Problem details:
Your copy should hold the lines below from the first through the one that contains "a) Lorsque la", each retyped exactly, and no pictures.

Records supplied:

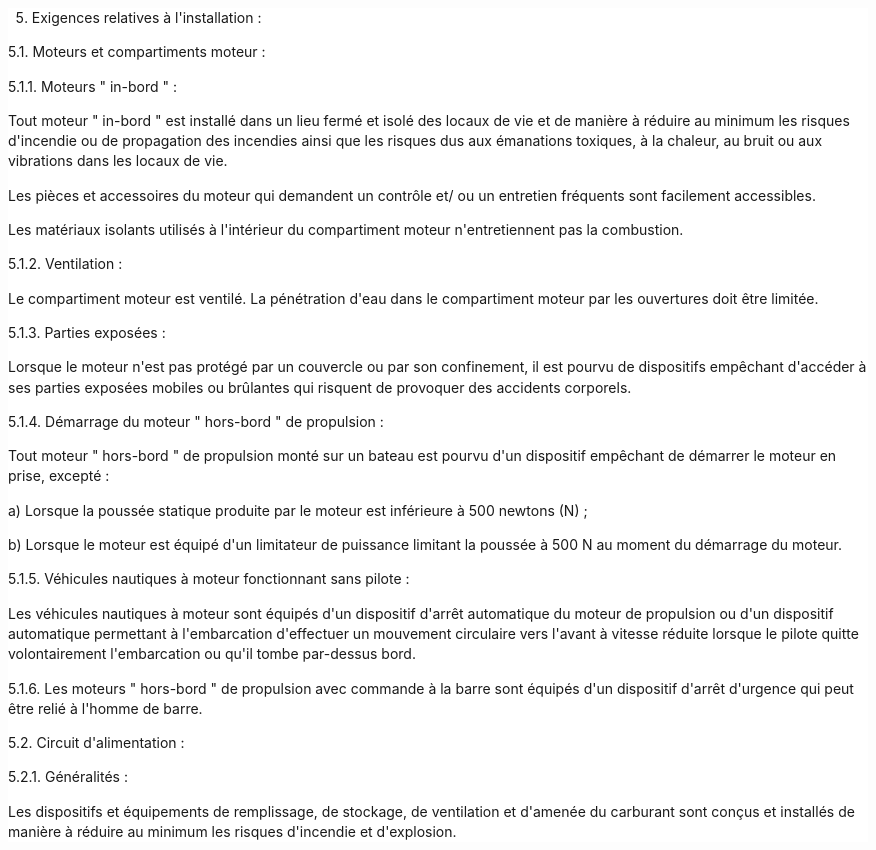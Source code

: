 5. Exigences relatives à l'installation : 

5.1. Moteurs et compartiments moteur : 

5.1.1. Moteurs " in-bord " : 

Tout moteur " in-bord " est installé dans un lieu fermé et isolé des locaux de vie et de manière à réduire au minimum les
risques d'incendie ou de propagation des incendies ainsi que les risques dus aux émanations toxiques, à la chaleur, au bruit
ou aux vibrations dans les locaux de vie. 

Les pièces et accessoires du moteur qui demandent un contrôle et/ ou un entretien fréquents sont facilement accessibles. 

Les matériaux isolants utilisés à l'intérieur du compartiment moteur n'entretiennent pas la combustion. 

5.1.2. Ventilation : 

Le compartiment moteur est ventilé. La pénétration d'eau dans le compartiment moteur par les ouvertures doit être limitée. 

5.1.3. Parties exposées : 

Lorsque le moteur n'est pas protégé par un couvercle ou par son confinement, il est pourvu de dispositifs empêchant d'accéder
à ses parties exposées mobiles ou brûlantes qui risquent de provoquer des accidents corporels. 

5.1.4. Démarrage du moteur " hors-bord " de propulsion : 

Tout moteur " hors-bord " de propulsion monté sur un bateau est pourvu d'un dispositif empêchant de démarrer le moteur en
prise, excepté : 

a) Lorsque la poussée statique produite par le moteur est inférieure à 500 newtons (N) ; 

b) Lorsque le moteur est équipé d'un limitateur de puissance limitant la poussée à 500 N au moment du démarrage du moteur. 

5.1.5. Véhicules nautiques à moteur fonctionnant sans pilote : 

Les véhicules nautiques à moteur sont équipés d'un dispositif d'arrêt automatique du moteur de propulsion ou d'un dispositif
automatique permettant à l'embarcation d'effectuer un mouvement circulaire vers l'avant à vitesse réduite lorsque le pilote
quitte volontairement l'embarcation ou qu'il tombe par-dessus bord. 

5.1.6. Les moteurs " hors-bord " de propulsion avec commande à la barre sont équipés d'un dispositif d'arrêt d'urgence qui
peut être relié à l'homme de barre. 

5.2. Circuit d'alimentation : 

5.2.1. Généralités : 

Les dispositifs et équipements de remplissage, de stockage, de ventilation et d'amenée du carburant sont conçus et installés
de manière à réduire au minimum les risques d'incendie et d'explosion. 
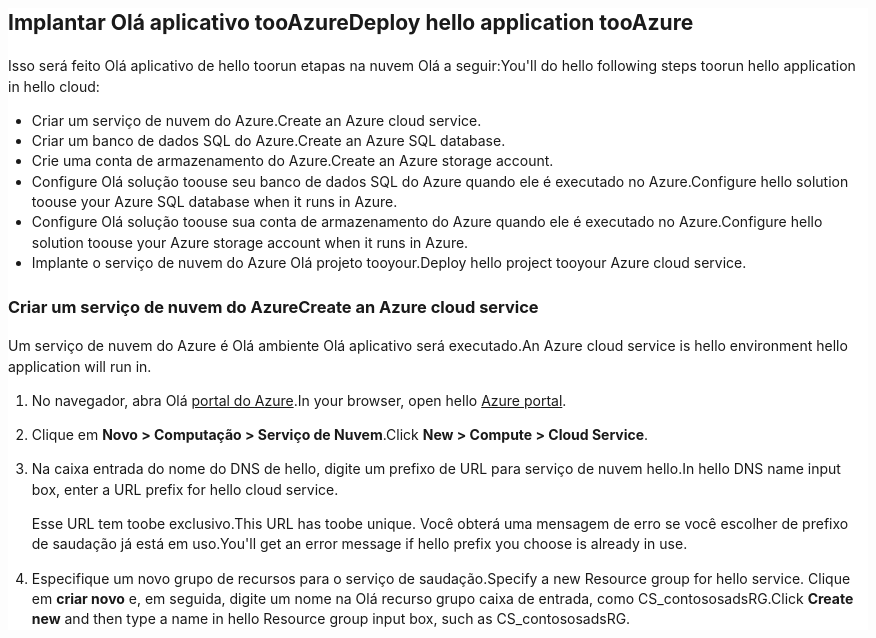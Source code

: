 ## <a name="deploy-hello-application-tooazure"></a><span data-ttu-id="b4f07-182">Implantar Olá aplicativo tooAzure</span><span class="sxs-lookup"><span data-stu-id="b4f07-182">Deploy hello application tooAzure</span></span>
<span data-ttu-id="b4f07-183">Isso será feito Olá aplicativo de hello toorun etapas na nuvem Olá a seguir:</span><span class="sxs-lookup"><span data-stu-id="b4f07-183">You'll do hello following steps toorun hello application in hello cloud:</span></span>

* <span data-ttu-id="b4f07-184">Criar um serviço de nuvem do Azure.</span><span class="sxs-lookup"><span data-stu-id="b4f07-184">Create an Azure cloud service.</span></span>
* <span data-ttu-id="b4f07-185">Criar um banco de dados SQL do Azure.</span><span class="sxs-lookup"><span data-stu-id="b4f07-185">Create an Azure SQL database.</span></span>
* <span data-ttu-id="b4f07-186">Crie uma conta de armazenamento do Azure.</span><span class="sxs-lookup"><span data-stu-id="b4f07-186">Create an Azure storage account.</span></span>
* <span data-ttu-id="b4f07-187">Configure Olá solução toouse seu banco de dados SQL do Azure quando ele é executado no Azure.</span><span class="sxs-lookup"><span data-stu-id="b4f07-187">Configure hello solution toouse your Azure SQL database when it runs in Azure.</span></span>
* <span data-ttu-id="b4f07-188">Configure Olá solução toouse sua conta de armazenamento do Azure quando ele é executado no Azure.</span><span class="sxs-lookup"><span data-stu-id="b4f07-188">Configure hello solution toouse your Azure storage account when it runs in Azure.</span></span>
* <span data-ttu-id="b4f07-189">Implante o serviço de nuvem do Azure Olá projeto tooyour.</span><span class="sxs-lookup"><span data-stu-id="b4f07-189">Deploy hello project tooyour Azure cloud service.</span></span>

### <a name="create-an-azure-cloud-service"></a><span data-ttu-id="b4f07-190">Criar um serviço de nuvem do Azure</span><span class="sxs-lookup"><span data-stu-id="b4f07-190">Create an Azure cloud service</span></span>
<span data-ttu-id="b4f07-191">Um serviço de nuvem do Azure é Olá ambiente Olá aplicativo será executado.</span><span class="sxs-lookup"><span data-stu-id="b4f07-191">An Azure cloud service is hello environment hello application will run in.</span></span>

1. <span data-ttu-id="b4f07-192">No navegador, abra Olá [portal do Azure](https://portal.azure.com).</span><span class="sxs-lookup"><span data-stu-id="b4f07-192">In your browser, open hello [Azure portal](https://portal.azure.com).</span></span>
2. <span data-ttu-id="b4f07-193">Clique em **Novo > Computação > Serviço de Nuvem**.</span><span class="sxs-lookup"><span data-stu-id="b4f07-193">Click **New > Compute > Cloud Service**.</span></span>

3. <span data-ttu-id="b4f07-194">Na caixa entrada do nome do DNS de hello, digite um prefixo de URL para serviço de nuvem hello.</span><span class="sxs-lookup"><span data-stu-id="b4f07-194">In hello DNS name input box, enter a URL prefix for hello cloud service.</span></span>

    <span data-ttu-id="b4f07-195">Esse URL tem toobe exclusivo.</span><span class="sxs-lookup"><span data-stu-id="b4f07-195">This URL has toobe unique.</span></span>  <span data-ttu-id="b4f07-196">Você obterá uma mensagem de erro se você escolher de prefixo de saudação já está em uso.</span><span class="sxs-lookup"><span data-stu-id="b4f07-196">You'll get an error message if hello prefix you choose is already in use.</span></span>
4. <span data-ttu-id="b4f07-197">Especifique um novo grupo de recursos para o serviço de saudação.</span><span class="sxs-lookup"><span data-stu-id="b4f07-197">Specify a new Resource group for hello  service.</span></span> <span data-ttu-id="b4f07-198">Clique em **criar novo** e, em seguida, digite um nome na Olá recurso grupo caixa de entrada, como CS_contososadsRG.</span><span class="sxs-lookup"><span data-stu-id="b4f07-198">Click **Create new** and then type a name in hello Resource group input box, such as CS_contososadsRG.</span></span>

Finished task:
Source code

: 5. Exigences relatives à l'installation : 

5.1. Moteurs et compartiments moteur : 

5.1.1. Moteurs " in-bord " : 

Tout moteur " in-bord " est installé dans un lieu fermé et isolé des locaux de vie et de manière à réduire au minimum les
risques d'incendie ou de propagation des incendies ainsi que les risques dus aux émanations toxiques, à la chaleur, au bruit
ou aux vibrations dans les locaux de vie. 

Les pièces et accessoires du moteur qui demandent un contrôle et/ ou un entretien fréquents sont facilement accessibles. 

Les matériaux isolants utilisés à l'intérieur du compartiment moteur n'entretiennent pas la combustion. 

5.1.2. Ventilation : 

Le compartiment moteur est ventilé. La pénétration d'eau dans le compartiment moteur par les ouvertures doit être limitée. 

5.1.3. Parties exposées : 

Lorsque le moteur n'est pas protégé par un couvercle ou par son confinement, il est pourvu de dispositifs empêchant d'accéder
à ses parties exposées mobiles ou brûlantes qui risquent de provoquer des accidents corporels. 

5.1.4. Démarrage du moteur " hors-bord " de propulsion : 

Tout moteur " hors-bord " de propulsion monté sur un bateau est pourvu d'un dispositif empêchant de démarrer le moteur en
prise, excepté : 

a) Lorsque la poussée statique produite par le moteur est inférieure à 500 newtons (N) ; 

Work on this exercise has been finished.